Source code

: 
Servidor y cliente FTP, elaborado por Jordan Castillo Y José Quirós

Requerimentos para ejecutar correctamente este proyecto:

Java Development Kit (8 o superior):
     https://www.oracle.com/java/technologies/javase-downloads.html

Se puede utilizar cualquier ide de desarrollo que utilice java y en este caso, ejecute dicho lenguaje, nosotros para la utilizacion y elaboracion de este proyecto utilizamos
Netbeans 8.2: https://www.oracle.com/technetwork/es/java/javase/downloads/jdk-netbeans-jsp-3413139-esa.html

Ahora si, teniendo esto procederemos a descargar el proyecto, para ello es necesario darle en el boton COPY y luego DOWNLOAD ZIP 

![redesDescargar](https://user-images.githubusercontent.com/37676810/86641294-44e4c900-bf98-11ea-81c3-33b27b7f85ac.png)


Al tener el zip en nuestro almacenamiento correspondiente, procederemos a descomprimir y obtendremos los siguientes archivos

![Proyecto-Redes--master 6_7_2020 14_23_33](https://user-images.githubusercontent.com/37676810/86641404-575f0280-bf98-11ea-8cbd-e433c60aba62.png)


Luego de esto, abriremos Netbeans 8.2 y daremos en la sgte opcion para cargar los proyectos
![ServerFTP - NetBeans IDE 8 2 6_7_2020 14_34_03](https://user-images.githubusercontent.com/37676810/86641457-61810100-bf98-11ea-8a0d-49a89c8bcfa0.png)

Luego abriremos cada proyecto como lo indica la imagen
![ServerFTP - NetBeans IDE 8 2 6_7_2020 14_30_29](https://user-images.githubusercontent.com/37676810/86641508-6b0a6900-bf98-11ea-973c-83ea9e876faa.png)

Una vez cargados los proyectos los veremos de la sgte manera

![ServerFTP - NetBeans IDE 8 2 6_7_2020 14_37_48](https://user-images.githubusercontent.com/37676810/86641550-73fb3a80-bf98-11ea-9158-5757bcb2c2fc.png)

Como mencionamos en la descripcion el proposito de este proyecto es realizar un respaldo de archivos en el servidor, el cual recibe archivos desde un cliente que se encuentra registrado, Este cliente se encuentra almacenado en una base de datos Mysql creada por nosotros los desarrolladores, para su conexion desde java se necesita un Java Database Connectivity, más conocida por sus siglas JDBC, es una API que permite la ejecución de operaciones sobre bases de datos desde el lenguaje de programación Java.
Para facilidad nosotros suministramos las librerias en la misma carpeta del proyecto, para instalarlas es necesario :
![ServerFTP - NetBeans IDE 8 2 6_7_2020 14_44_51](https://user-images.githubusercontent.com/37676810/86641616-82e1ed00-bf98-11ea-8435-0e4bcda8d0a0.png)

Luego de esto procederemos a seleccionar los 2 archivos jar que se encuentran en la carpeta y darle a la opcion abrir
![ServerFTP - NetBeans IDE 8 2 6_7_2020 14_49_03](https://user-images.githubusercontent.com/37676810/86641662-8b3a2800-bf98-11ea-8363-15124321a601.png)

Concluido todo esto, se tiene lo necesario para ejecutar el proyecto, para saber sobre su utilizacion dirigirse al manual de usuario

-*-

▶ _Task to complete_: Exactly as written, restate every line of the listing above.

▶ _Output for this task_:
Source code

: 
Servidor y cliente FTP, elaborado por Jordan Castillo Y José Quirós

Requerimentos para ejecutar correctamente este proyecto:

Java Development Kit (8 o superior):
     https://www.oracle.com/java/technologies/javase-downloads.html

Se puede utilizar cualquier ide de desarrollo que utilice java y en este caso, ejecute dicho lenguaje, nosotros para la utilizacion y elaboracion de este proyecto utilizamos
Netbeans 8.2: https://www.oracle.com/technetwork/es/java/javase/downloads/jdk-netbeans-jsp-3413139-esa.html

Ahora si, teniendo esto procederemos a descargar el proyecto, para ello es necesario darle en el boton COPY y luego DOWNLOAD ZIP 

![redesDescargar](https://user-images.githubusercontent.com/37676810/86641294-44e4c900-bf98-11ea-81c3-33b27b7f85ac.png)


Al tener el zip en nuestro almacenamiento correspondiente, procederemos a descomprimir y obtendremos los siguientes archivos

![Proyecto-Redes--master 6_7_2020 14_23_33](https://user-images.githubusercontent.com/37676810/86641404-575f0280-bf98-11ea-8cbd-e433c60aba62.png)


Luego de esto, abriremos Netbeans 8.2 y daremos en la sgte opcion para cargar los proyectos
![ServerFTP - NetBeans IDE 8 2 6_7_2020 14_34_03](https://user-images.githubusercontent.com/37676810/86641457-61810100-bf98-11ea-8a0d-49a89c8bcfa0.png)

Luego abriremos cada proyecto como lo indica la imagen
![ServerFTP - NetBeans IDE 8 2 6_7_2020 14_30_29](https://user-images.githubusercontent.com/37676810/86641508-6b0a6900-bf98-11ea-973c-83ea9e876faa.png)

Una vez cargados los proyectos los veremos de la sgte manera

![ServerFTP - NetBeans IDE 8 2 6_7_2020 14_37_48](https://user-images.githubusercontent.com/37676810/86641550-73fb3a80-bf98-11ea-9158-5757bcb2c2fc.png)

Como mencionamos en la descripcion el proposito de este proyecto es realizar un respaldo de archivos en el servidor, el cual recibe archivos desde un cliente que se encuentra registrado, Este cliente se encuentra almacenado en una base de datos Mysql creada por nosotros los desarrolladores, para su conexion desde java se necesita un Java Database Connectivity, más conocida por sus siglas JDBC, es una API que permite la ejecución de operaciones sobre bases de datos desde el lenguaje de programación Java.
Para facilidad nosotros suministramos las librerias en la misma carpeta del proyecto, para instalarlas es necesario :
![ServerFTP - NetBeans IDE 8 2 6_7_2020 14_44_51](https://user-images.githubusercontent.com/37676810/86641616-82e1ed00-bf98-11ea-8435-0e4bcda8d0a0.png)

Luego de esto procederemos a seleccionar los 2 archivos jar que se encuentran en la carpeta y darle a la opcion abrir
![ServerFTP - NetBeans IDE 8 2 6_7_2020 14_49_03](https://user-images.githubusercontent.com/37676810/86641662-8b3a2800-bf98-11ea-8363-15124321a601.png)

Concluido todo esto, se tiene lo necesario para ejecutar el proyecto, para saber sobre su utilizacion dirigirse al manual de usuario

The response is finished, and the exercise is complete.